#### WORK INSTRUCTION
Check each line of the records below and collect those that include the word "キャッシュ移行スクリプト".

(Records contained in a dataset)
··········

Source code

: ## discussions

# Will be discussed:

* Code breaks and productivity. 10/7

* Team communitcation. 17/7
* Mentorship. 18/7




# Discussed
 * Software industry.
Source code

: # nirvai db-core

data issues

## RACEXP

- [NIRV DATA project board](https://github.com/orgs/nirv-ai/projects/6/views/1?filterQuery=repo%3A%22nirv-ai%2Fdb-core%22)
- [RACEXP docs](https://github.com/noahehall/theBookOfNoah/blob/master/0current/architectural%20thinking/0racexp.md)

··········

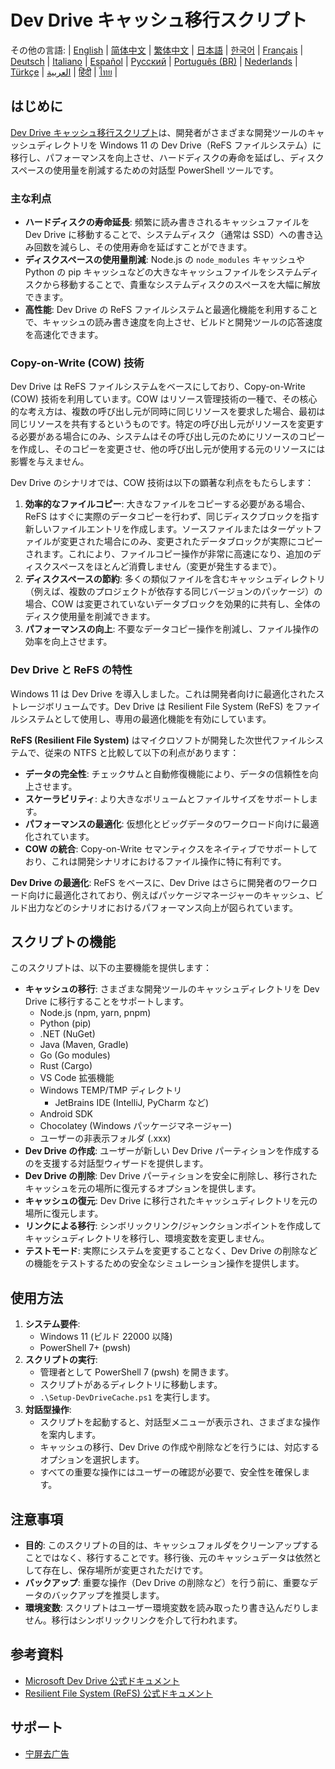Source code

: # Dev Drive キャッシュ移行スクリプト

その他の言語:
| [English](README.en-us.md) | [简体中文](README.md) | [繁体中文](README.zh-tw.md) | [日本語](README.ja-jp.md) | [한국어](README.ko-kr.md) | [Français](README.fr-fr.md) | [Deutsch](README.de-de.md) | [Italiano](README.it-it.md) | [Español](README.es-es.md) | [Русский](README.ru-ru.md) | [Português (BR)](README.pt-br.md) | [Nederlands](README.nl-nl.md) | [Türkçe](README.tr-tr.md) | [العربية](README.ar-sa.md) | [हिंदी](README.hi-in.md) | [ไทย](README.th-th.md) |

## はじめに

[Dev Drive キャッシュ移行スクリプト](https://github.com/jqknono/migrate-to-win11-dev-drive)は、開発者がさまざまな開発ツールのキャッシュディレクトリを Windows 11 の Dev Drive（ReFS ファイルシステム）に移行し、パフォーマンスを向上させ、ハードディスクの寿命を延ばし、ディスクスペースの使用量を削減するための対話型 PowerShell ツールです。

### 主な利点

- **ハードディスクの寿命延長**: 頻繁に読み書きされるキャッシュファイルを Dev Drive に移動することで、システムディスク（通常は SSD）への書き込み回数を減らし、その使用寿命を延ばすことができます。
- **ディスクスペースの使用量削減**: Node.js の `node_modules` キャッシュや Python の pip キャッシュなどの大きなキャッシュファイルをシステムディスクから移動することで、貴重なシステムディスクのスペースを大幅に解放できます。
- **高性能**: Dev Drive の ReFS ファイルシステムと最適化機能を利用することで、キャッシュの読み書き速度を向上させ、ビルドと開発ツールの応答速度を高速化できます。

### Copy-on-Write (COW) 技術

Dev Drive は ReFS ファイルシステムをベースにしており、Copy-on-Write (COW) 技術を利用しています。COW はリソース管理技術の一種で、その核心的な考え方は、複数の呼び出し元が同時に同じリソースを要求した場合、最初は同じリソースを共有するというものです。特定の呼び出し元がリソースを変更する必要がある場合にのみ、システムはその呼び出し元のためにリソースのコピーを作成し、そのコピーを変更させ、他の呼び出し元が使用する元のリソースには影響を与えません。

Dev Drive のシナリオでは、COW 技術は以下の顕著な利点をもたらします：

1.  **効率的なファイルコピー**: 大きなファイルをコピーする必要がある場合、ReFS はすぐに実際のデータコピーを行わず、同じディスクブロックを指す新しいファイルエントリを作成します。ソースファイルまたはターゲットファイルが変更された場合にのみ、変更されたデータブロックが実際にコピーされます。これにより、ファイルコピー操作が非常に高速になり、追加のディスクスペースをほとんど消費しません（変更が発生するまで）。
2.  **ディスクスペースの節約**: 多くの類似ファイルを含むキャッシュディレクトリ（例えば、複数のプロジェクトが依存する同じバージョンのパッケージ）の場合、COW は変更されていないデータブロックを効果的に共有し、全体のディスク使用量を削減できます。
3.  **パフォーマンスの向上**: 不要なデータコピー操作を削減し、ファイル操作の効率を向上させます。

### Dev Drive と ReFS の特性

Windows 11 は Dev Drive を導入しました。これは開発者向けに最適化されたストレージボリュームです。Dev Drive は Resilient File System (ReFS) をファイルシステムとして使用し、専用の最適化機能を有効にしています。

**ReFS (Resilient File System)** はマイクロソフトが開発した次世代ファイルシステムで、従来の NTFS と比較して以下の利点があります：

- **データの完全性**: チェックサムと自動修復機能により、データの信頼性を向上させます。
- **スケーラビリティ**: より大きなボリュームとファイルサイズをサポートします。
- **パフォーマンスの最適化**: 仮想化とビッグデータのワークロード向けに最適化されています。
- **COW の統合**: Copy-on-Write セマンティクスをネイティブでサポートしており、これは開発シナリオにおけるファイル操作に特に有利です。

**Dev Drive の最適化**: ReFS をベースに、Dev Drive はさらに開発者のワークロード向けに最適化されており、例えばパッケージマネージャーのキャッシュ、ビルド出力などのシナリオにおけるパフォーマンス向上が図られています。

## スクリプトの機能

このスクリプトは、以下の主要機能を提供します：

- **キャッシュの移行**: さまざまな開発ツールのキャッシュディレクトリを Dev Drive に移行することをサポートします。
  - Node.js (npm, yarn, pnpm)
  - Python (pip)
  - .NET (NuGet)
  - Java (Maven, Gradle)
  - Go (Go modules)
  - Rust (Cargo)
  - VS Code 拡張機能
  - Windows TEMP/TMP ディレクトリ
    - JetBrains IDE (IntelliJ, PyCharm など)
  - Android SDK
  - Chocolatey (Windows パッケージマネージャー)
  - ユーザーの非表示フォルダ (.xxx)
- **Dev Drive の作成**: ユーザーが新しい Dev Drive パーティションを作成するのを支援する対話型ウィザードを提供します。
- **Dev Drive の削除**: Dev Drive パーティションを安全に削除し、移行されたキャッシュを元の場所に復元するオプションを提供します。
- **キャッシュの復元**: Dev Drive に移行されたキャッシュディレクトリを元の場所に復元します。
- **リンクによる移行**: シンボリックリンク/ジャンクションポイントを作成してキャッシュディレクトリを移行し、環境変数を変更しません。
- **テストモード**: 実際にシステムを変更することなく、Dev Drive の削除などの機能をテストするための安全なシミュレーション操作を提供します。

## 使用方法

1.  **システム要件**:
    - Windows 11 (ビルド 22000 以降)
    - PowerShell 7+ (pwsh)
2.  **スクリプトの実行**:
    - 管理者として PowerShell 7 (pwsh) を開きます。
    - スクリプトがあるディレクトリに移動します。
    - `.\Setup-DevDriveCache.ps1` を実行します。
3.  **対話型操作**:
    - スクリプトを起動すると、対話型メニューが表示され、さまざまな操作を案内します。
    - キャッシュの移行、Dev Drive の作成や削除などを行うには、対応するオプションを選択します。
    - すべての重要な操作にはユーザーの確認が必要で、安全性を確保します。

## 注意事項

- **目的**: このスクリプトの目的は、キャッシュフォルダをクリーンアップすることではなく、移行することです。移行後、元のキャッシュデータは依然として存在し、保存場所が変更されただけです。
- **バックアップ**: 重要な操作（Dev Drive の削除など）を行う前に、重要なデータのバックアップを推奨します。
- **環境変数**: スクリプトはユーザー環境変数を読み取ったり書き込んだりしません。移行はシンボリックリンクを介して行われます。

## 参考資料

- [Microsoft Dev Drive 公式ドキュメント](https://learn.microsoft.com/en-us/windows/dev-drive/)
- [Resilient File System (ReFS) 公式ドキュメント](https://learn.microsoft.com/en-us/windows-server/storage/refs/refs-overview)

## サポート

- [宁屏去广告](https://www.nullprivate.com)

··········

#### ANSWER FOR THIS EXERCISE
: # Dev Drive キャッシュ移行スクリプト
[Dev Drive キャッシュ移行スクリプト](https://github.com/jqknono/migrate-to-win11-dev-drive)は、開発者がさまざまな開発ツールのキャッシュディレクトリを Windows 11 の Dev Drive（ReFS ファイルシステム）に移行し、パフォーマンスを向上させ、ハードディスクの寿命を延ばし、ディスクスペースの使用量を削減するための対話型 PowerShell ツールです。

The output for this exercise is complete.